Di "ennesima dichiarazione revisionista del Presidente del Senato su quanto accaduto a via Rasella" parla Francesco Silvestri, capogruppo alla Camera del M5S. Una affermazione che secondo Silvestri "non nasconde solo rigurgiti ideologici che una destra seria e moderna dovrebbe aver superato, ma anche il palese tentativo di distrarre l’opinione pubblica dalle inadeguatezze di questo governo. Sono mesi che il governo Meloni si rende protagonista di affermazioni polarizzanti, ed è ormai evidente - attacca - che tra le ragioni di queste boutades c’è la precisa volontà di nascondere all’opinione pubblica i suoi ripetuti fallimenti sul piano economico e sociale”.

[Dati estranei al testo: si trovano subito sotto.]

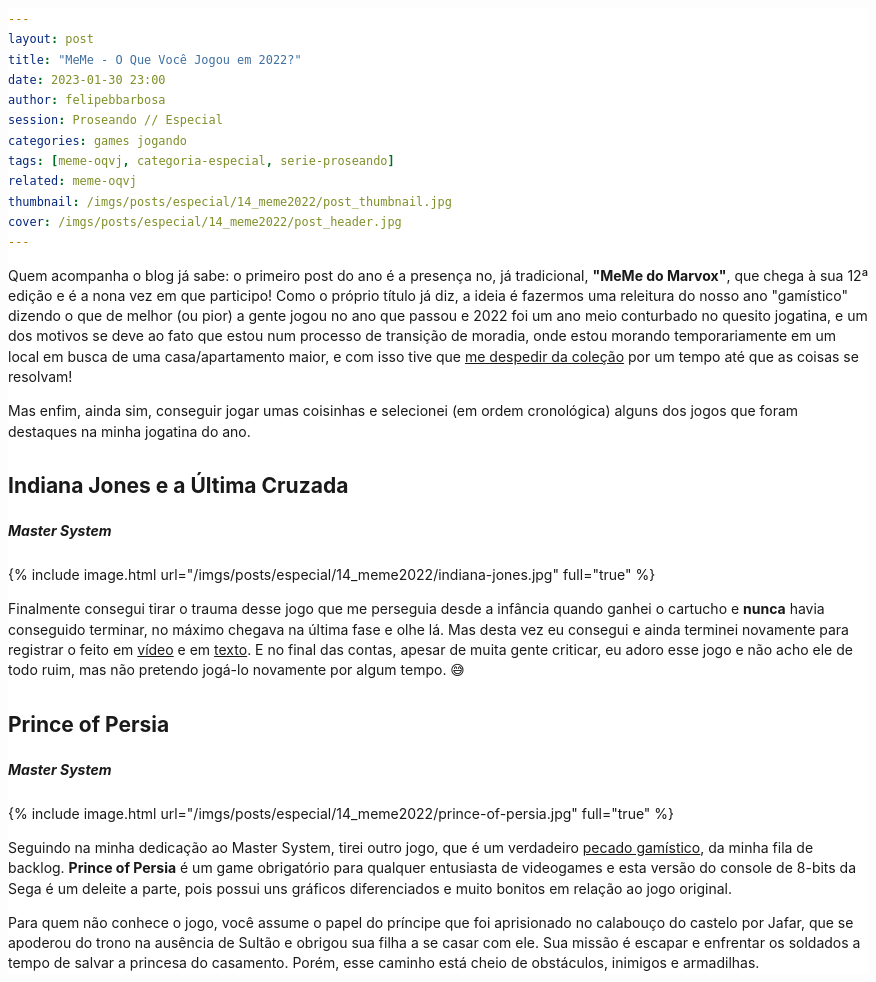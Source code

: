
 ```yaml
---
layout: post
title: "MeMe - O Que Você Jogou em 2022?"
date: 2023-01-30 23:00
author: felipebbarbosa
session: Proseando // Especial
categories: games jogando
tags: [meme-oqvj, categoria-especial, serie-proseando]
related: meme-oqvj
thumbnail: /imgs/posts/especial/14_meme2022/post_thumbnail.jpg
cover: /imgs/posts/especial/14_meme2022/post_header.jpg
---
```


Quem acompanha o blog já sabe: o primeiro post do ano é a presença no, já tradicional, **"MeMe do Marvox"**, que chega à sua 12ª edição e é a nona vez em que participo! Como o próprio título já diz, a ideia é fazermos uma releitura do nosso ano "gamístico" dizendo o que de melhor (ou pior) a gente jogou no ano que passou e 2022 foi um ano meio conturbado no quesito jogatina, e um dos motivos se deve ao fato que estou num processo de transição de moradia, onde estou morando temporariamente em um local em busca de uma casa/apartamento maior, e com isso tive que [me despedir da coleção](/post/gameroom-tour-2022) por um tempo até que as coisas se resolvam! 

Mas enfim, ainda sim, conseguir jogar umas coisinhas e selecionei (em ordem cronológica) alguns dos jogos que foram destaques na minha jogatina do ano.



## Indiana Jones e a Última Cruzada

##### Master System

{% include image.html url="/imgs/posts/especial/14_meme2022/indiana-jones.jpg" full="true" %}

Finalmente consegui tirar o trauma desse jogo que me perseguia desde a infância quando ganhei o cartucho e **nunca** havia conseguido terminar, no máximo chegava na última fase e olhe lá. Mas desta vez eu consegui e ainda terminei novamente para registrar o feito em [vídeo](https://www.instagram.com/p/CZUYw1CIVgu/) e em [texto](/post/analise-indiana-jones-e-a-ultima-cruzada). E no final das contas, apesar de muita gente criticar, eu adoro esse jogo e não acho ele de todo ruim, mas não pretendo jogá-lo novamente por algum tempo. 😅

## Prince of Persia

##### Master System

{% include image.html url="/imgs/posts/especial/14_meme2022/prince-of-persia.jpg" full="true" %}

Seguindo na minha dedicação ao Master System, tirei outro jogo, que é um verdadeiro [pecado gamístico](/pecados-gamisticos), da minha fila de backlog. **Prince of Persia** é um game obrigatório para qualquer entusiasta de videogames e esta versão do console de 8-bits da Sega é um deleite a parte, pois possui uns gráficos diferenciados e muito bonitos em relação ao jogo original.

Para quem não conhece o jogo, você assume o papel do príncipe que foi aprisionado no calabouço do castelo por Jafar, que se apoderou do trono na ausência de Sultão e obrigou sua filha a se casar com ele. Sua missão é escapar e enfrentar os soldados a tempo de salvar a princesa do casamento. Porém, esse caminho está cheio de obstáculos, inimigos e armadilhas.
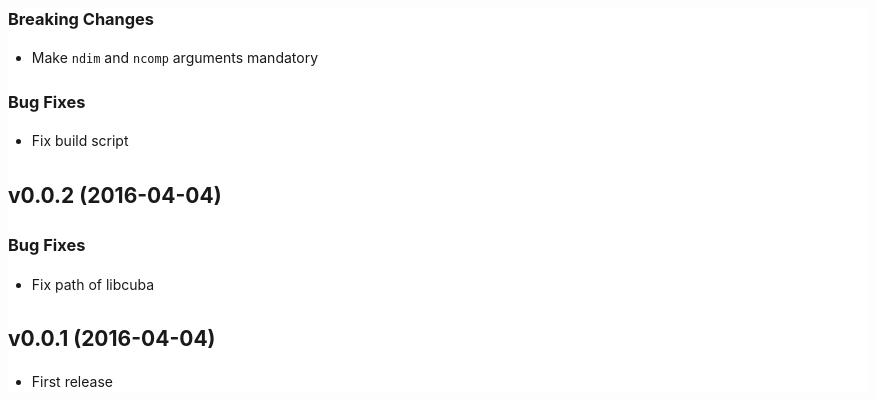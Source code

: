 ### Breaking Changes

* Make `ndim` and `ncomp` arguments mandatory

### Bug Fixes

* Fix build script

v0.0.2 (2016-04-04)
-------------------

### Bug Fixes

* Fix path of libcuba

v0.0.1 (2016-04-04)
-------------------

* First release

Un affondo arriva anche dal segretario di +Europa, Riccardo Magi: "La seconda carica dello Stato avvia così le celebrazioni per il 25 Aprile, con un mix di falso storico e mancanza di senso dello Stato e senso della democrazia. Non sono le celebrazioni ufficiali, certo, e neanche lui dovrebbe essere la seconda carica ufficiale del nostro Paese”.

E dall'Associazione nazionale partigiani (Anpi), il presidente Gianfranco Pagliarulo definisce le parole di La Russa "semplicemente indegne per l’alta carica che ricopre e rappresentano un ennesimo, gravissimo strappo teso ad assolvere il fascismo e delegittimare la Resistenza". E' quanto dichiara , presidente nazionale dell'Anpi.

"Il terzo battaglione del Polizeiregiment colpito a via Rasella mentre sfilava armato fino ai denti stava completando l’addestramento per andare poi a combattere gli Alleati e i partigiani, come effettivamente avvenne - ricorda Pagliarulo - Gli altri due battaglioni del Polizeiregiment erano da tempo impegnati in Istria e in Veneto contro i partigiani. L’attacco di via Rasella, pubblicamente elogiato dai comandi angloamericani, fu la più importante azione di guerra realizzata in una capitale europea".

"Dopo la Presidente del Consiglio, anche il Presidente del Senato fa finta di ignorare che non furono i soli nazisti a organizzare il massacro delle Fosse Ardeatine, perché ebbero il fondamentale supporto di autorità fasciste italiane", conclude Pagliarulo.